## [Work request]
Locate the word "README" in the entries below, then gather every line that holds it.

^^^^

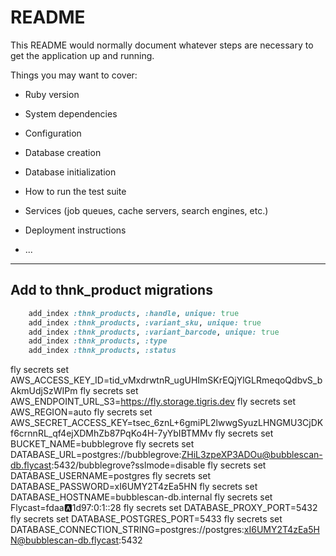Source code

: # README

This README would normally document whatever steps are necessary to get the
application up and running.

Things you may want to cover:

* Ruby version

* System dependencies

* Configuration

* Database creation

* Database initialization

* How to run the test suite

* Services (job queues, cache servers, search engines, etc.)

* Deployment instructions

* ...


---

## Add to thnk_product migrations 

```ruby
    add_index :thnk_products, :handle, unique: true
    add_index :thnk_products, :variant_sku, unique: true
    add_index :thnk_products, :variant_barcode, unique: true
    add_index :thnk_products, :type
    add_index :thnk_products, :status
```

fly secrets set AWS_ACCESS_KEY_ID=tid_vMxdrwtnR_ugUHImSKrEQjYlGLRmeqoQdbvS_bAkmUdjSzWIPm
fly secrets set AWS_ENDPOINT_URL_S3=https://fly.storage.tigris.dev
fly secrets set AWS_REGION=auto
fly secrets set AWS_SECRET_ACCESS_KEY=tsec_6znL+6gmiPL2lwwgSyuzLHNGMU3CjDKf6crnnRL_qf4ejXDMhZb87PqKo4H-7yYbIBTMMv
fly secrets set BUCKET_NAME=bubblegrove
fly secrets set DATABASE_URL=postgres://bubblegrove:ZHiL3zpeXP3ADOu@bubblescan-db.flycast:5432/bubblegrove?sslmode=disable
fly secrets set DATABASE_USERNAME=postgres
fly secrets set DATABASE_PASSWORD=xI6UMY2T4zEa5HN
fly secrets set DATABASE_HOSTNAME=bubblescan-db.internal
fly secrets set Flycast=fdaa:a:1d97:0:1::28
fly secrets set DATABASE_PROXY_PORT=5432
fly secrets set DATABASE_POSTGRES_PORT=5433
fly secrets set DATABASE_CONNECTION_STRING=postgres://postgres:xI6UMY2T4zEa5HN@bubblescan-db.flycast:5432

^^^^

## [Task solution]
: # README
This README would normally document whatever steps are necessary to get the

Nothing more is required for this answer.